AAA privacy claim – no anonymity for covertly filmed lap-dancers

November 7, 2019

The High Court has rejected an application for anonymity and a speedy trial in a privacy case.[1] The claim was brought by the operators of two Spearmint Rhino lap-dancing clubs, along with nine performers at the clubs. It related to covertly filmed footage taken at the clubs in February 2019 by two private investigators engaged by a campaigning organisation, Not Buying It.

In light of the evidence put forward by the individual claimants, the court did not consider an anonymity order to be necessary or proportionate, as the evidence did not justify a derogation from the fundamental principle of open justice. The application for expedition was also refused, on the basis that the defendants had provided appropriate undertakings to the claimants in relation to the footage. The court also regarded the claimed risk that the defendants’ computer systems could be hacked in the period before trial as “fanciful”.


The judgment serves as a cautionary reminder that the courts will not simply “wave through” applications for orders that involve derogations from the fundamental principle of open justice. The general rule is that court proceedings are public. Derogations from the principle of open justice can only be justified in exceptional circumstances, when strictly necessary to secure the proper administration of justice.

As a starting point, the principle recognises a public interest in knowing the names of parties and witnesses in all cases. There is no general exception where privacy or confidentiality is in issue. The burden of establishing a case for derogation lies on the person seeking it, and must be established by clear and cogent evidence.
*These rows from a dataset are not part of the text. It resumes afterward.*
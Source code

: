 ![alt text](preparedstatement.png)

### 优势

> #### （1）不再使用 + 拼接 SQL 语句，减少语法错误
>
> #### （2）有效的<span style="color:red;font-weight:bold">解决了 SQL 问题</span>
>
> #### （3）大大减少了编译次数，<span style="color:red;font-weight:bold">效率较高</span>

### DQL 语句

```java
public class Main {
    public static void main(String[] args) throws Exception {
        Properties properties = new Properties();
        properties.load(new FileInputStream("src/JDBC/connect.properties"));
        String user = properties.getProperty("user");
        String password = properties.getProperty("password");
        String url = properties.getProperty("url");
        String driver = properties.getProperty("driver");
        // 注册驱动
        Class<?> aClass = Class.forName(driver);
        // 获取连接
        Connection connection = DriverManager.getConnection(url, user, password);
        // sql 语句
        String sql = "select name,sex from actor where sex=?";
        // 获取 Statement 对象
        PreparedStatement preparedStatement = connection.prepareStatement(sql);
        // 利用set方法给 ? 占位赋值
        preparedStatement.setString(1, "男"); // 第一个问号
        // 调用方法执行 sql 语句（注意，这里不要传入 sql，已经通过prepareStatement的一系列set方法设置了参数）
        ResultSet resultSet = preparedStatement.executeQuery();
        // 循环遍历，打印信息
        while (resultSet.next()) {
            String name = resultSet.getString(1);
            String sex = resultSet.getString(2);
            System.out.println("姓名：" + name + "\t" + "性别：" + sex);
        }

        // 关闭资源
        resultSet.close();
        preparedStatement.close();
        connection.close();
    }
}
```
In this instance, the individual claimants provided neither clear nor cogent evidence to support their application. The basis on which anonymity was sought shifted during the hearing, but it transpired that the individual claimants were unconcerned about being identified as Spearmint Rhino performers. That fundamentally undermined the application for anonymity.

In procedural terms, the claimants had also erred by not making an application for anonymity before issuing the claim. That would be the “norm” in cases in which derogations are sought and can genuinely be justified, such as certain privacy cases.

Besides, if granted, the order sought for the performers’ names to be withheld from the claim form would, as the court noted, have been of little or no practical effect in any event, as it was not coupled with a reporting restriction prohibiting their identification.

Article written for Entertainment Law Review. To read the full article, click here.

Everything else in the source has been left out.